Monday, March 06, 2006

The Essay

Many of us who applied to college remember with little fondness the dreaded application essay. How do you condense your lack luster high school years into 200 words of stupendous achievements? How do you make your "leadership skills" sound extraordinary? Well some parents are still sweating the essay. No, not for themselves. Not even for their teens. It's for their toddlers. Yep, to get into the coveted elite preschools the parent must tell the world why their toddler is heads and diapers above the rest. Here's what one father in New York wrote about his top notch 18 month old twins,

"He knows that birds like to sit on rooftops when they are not on the ground, that cats and dogs like to be petted, and that the blue racquetballs in the can belong in the racquetball court upstairs."

About Humza's twin, Raza, he wrote, "He is happy to point out all his body parts when asked."

Gee, I'm impressed. Aren't you? It's amazing what otherwise intelligent people are reduced to. The parents increase their options of getting into the best schools if they separate their children into different schools. How sad. If you break up the family you have a better chance of getting in. Who cares that the child's most important relationships are destroyed. They got in!

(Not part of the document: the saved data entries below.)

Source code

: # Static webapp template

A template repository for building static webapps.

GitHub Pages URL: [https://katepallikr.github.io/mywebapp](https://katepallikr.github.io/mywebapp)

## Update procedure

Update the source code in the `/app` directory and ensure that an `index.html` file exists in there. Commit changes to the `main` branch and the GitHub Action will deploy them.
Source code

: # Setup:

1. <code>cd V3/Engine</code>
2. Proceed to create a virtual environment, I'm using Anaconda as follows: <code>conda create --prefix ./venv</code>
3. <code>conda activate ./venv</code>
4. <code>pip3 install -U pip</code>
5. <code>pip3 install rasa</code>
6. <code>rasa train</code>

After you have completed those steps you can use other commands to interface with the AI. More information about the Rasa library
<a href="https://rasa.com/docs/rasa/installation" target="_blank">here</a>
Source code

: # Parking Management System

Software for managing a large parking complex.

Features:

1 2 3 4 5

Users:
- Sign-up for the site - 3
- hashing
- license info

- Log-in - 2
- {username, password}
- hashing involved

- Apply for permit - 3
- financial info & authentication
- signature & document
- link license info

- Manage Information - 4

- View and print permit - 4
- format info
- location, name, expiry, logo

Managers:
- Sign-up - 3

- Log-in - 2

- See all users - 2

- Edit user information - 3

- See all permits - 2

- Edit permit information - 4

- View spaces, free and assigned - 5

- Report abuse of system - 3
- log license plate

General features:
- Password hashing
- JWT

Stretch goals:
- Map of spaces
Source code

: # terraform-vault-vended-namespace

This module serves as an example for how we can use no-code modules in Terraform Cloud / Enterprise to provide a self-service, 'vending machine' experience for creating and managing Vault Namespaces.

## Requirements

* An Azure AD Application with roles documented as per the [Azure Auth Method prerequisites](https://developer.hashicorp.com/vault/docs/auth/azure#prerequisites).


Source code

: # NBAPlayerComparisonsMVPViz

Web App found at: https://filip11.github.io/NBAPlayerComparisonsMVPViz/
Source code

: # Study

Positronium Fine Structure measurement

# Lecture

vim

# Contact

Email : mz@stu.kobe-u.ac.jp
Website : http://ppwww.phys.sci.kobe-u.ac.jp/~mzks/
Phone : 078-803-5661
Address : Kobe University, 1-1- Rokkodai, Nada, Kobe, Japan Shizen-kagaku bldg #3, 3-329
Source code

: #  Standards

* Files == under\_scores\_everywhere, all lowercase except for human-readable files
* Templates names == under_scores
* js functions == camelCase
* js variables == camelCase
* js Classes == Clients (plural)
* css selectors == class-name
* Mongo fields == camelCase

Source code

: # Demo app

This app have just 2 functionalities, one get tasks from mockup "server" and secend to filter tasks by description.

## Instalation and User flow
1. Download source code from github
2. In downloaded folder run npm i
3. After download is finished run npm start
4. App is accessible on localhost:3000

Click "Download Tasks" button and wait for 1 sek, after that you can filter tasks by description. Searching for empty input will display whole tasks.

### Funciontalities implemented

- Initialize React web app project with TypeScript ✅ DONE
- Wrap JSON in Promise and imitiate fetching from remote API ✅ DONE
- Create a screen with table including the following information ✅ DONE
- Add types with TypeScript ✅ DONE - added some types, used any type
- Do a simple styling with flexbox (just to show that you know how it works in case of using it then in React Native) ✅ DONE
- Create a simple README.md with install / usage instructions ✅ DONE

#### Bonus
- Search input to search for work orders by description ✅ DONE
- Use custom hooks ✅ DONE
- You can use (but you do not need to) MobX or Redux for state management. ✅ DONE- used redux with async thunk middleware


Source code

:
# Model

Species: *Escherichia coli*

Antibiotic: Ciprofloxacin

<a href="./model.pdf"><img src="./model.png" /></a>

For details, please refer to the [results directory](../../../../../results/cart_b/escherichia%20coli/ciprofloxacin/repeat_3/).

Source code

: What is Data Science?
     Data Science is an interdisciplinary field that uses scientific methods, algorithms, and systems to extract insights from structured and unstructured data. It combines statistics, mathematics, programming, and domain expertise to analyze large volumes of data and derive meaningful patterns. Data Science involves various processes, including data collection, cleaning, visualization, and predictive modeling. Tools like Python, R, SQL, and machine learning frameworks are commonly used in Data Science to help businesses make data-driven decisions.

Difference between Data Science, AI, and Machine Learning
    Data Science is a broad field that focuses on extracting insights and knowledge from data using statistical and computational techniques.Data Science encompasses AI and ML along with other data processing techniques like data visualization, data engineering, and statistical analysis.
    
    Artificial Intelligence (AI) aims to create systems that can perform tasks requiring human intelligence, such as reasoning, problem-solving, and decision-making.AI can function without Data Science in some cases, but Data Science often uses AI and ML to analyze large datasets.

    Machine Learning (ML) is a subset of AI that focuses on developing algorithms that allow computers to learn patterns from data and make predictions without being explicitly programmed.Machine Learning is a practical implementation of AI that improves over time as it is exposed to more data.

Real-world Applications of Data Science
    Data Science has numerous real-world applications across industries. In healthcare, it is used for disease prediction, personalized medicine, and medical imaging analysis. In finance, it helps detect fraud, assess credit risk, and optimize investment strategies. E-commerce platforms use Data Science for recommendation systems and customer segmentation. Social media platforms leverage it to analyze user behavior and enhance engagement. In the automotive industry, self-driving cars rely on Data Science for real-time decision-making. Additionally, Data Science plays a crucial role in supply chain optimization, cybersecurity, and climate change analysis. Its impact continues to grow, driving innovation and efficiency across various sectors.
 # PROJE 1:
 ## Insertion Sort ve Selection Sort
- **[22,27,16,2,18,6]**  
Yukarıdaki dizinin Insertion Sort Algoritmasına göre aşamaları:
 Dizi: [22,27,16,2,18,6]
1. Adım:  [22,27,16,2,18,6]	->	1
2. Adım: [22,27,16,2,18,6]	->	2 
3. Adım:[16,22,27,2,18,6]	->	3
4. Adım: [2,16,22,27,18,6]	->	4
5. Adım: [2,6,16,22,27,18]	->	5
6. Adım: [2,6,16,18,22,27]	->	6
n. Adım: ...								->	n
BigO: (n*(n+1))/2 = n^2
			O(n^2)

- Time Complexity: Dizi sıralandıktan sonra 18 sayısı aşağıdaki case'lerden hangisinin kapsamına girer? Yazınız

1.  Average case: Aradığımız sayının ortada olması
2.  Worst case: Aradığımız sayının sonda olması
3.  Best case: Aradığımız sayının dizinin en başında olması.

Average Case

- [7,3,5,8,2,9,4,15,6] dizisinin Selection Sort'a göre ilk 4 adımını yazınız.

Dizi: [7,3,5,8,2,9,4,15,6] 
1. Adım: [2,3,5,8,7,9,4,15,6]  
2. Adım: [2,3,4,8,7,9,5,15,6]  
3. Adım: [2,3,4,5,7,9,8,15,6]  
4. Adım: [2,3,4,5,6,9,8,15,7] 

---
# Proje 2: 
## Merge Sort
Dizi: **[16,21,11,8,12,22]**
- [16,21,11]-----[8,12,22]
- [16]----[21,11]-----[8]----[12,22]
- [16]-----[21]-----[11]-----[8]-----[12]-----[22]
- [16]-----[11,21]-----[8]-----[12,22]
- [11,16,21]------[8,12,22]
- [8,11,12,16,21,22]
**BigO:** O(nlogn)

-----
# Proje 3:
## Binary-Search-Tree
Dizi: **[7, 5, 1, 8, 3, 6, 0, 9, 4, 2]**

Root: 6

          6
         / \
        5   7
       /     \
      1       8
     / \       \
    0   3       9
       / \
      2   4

The preschool admission process is actually becoming a lucrative business. Seminars are being taught on how to write a better essay to get little junior accepted. They encourage creativity in the describing the little dears. Mr. Humza described his son as a "soft hearted jock". That probably means he likes to throw things and cries when told no. He described his other child as a "thinker and a mischievous lover." I'm not even going to try figuring out what that means. You know if the blogging boom turns to a bust. I may just try my hand at ghost writing essays for stressed out moms and dads. I'm mean how hard can it be? I'll bet you could get good money writing a decent, original essay.

This is all just plain silly. They are just children. Can't we just let them be that for a little while longer before this nonsense takes over their lives?

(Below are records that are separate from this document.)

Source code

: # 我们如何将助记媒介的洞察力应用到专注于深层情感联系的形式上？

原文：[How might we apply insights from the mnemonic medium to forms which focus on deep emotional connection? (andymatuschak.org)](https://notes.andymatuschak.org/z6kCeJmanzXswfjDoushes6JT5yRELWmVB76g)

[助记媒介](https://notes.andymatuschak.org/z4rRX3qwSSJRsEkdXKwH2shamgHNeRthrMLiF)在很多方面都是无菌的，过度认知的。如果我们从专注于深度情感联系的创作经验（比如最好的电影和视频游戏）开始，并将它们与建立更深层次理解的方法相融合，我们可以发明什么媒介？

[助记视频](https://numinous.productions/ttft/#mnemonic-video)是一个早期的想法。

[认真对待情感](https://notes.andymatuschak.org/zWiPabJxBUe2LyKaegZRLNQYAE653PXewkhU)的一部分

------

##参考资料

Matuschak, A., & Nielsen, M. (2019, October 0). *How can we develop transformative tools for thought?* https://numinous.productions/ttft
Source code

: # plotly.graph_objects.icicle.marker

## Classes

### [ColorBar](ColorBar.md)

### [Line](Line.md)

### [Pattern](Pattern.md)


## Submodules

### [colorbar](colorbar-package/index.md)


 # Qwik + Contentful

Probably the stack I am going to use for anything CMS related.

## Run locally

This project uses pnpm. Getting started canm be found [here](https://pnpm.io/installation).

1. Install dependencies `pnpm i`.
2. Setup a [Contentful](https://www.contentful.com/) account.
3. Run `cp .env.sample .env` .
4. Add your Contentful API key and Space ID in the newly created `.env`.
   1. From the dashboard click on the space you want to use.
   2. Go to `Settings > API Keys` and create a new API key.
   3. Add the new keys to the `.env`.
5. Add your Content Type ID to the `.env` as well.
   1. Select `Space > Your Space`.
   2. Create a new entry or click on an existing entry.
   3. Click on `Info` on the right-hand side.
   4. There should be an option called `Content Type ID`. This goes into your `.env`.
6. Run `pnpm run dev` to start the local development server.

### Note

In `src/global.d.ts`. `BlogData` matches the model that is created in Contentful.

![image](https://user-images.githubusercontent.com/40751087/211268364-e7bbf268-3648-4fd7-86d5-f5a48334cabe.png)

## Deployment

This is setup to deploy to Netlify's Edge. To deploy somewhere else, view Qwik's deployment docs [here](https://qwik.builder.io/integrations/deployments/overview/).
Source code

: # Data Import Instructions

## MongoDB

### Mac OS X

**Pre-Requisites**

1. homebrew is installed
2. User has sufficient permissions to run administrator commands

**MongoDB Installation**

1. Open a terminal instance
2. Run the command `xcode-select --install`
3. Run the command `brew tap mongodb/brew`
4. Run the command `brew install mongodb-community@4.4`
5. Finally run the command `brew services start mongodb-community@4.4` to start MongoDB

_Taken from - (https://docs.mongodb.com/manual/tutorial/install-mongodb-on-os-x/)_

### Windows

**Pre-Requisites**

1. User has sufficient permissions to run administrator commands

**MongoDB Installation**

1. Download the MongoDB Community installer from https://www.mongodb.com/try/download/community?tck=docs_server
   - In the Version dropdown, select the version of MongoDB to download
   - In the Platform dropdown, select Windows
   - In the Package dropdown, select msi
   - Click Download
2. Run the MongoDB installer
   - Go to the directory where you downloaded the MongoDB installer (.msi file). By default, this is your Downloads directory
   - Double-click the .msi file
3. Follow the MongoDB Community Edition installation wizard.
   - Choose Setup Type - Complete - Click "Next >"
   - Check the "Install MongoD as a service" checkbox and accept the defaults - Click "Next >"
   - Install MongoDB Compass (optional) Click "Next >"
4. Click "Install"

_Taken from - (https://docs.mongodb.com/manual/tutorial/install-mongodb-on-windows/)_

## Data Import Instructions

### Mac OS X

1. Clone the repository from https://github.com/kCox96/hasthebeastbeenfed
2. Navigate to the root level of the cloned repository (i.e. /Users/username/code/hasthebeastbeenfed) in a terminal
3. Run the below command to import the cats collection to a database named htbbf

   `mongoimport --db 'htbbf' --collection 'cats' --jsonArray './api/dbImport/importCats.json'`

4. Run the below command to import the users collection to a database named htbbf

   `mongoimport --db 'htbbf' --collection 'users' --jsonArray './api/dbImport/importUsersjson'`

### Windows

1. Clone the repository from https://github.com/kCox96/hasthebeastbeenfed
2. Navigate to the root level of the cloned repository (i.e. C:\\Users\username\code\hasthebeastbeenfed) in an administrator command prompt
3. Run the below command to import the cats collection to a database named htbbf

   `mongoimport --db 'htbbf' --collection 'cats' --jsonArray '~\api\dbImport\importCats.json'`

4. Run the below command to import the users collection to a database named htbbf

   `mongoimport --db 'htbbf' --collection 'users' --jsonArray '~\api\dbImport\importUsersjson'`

And by the way, I am happy to report that my toddler (pictured above) has been accepted at the very prestigious Spunky Homeschool - no essay required.

Update 3/7: Not if but when? CJ somewhat sarcastically commented, "Anyone want to put bets on how long it will be before preschool is made mandatory across the U.S.? " According to one expert we won't have to wait very long.
Dick Clifford, an early education expert at the University of North Carolina, sees pervasive pre-kindergarten as inevitable state by state, nationwide. It's not a matter of if, he says, but when.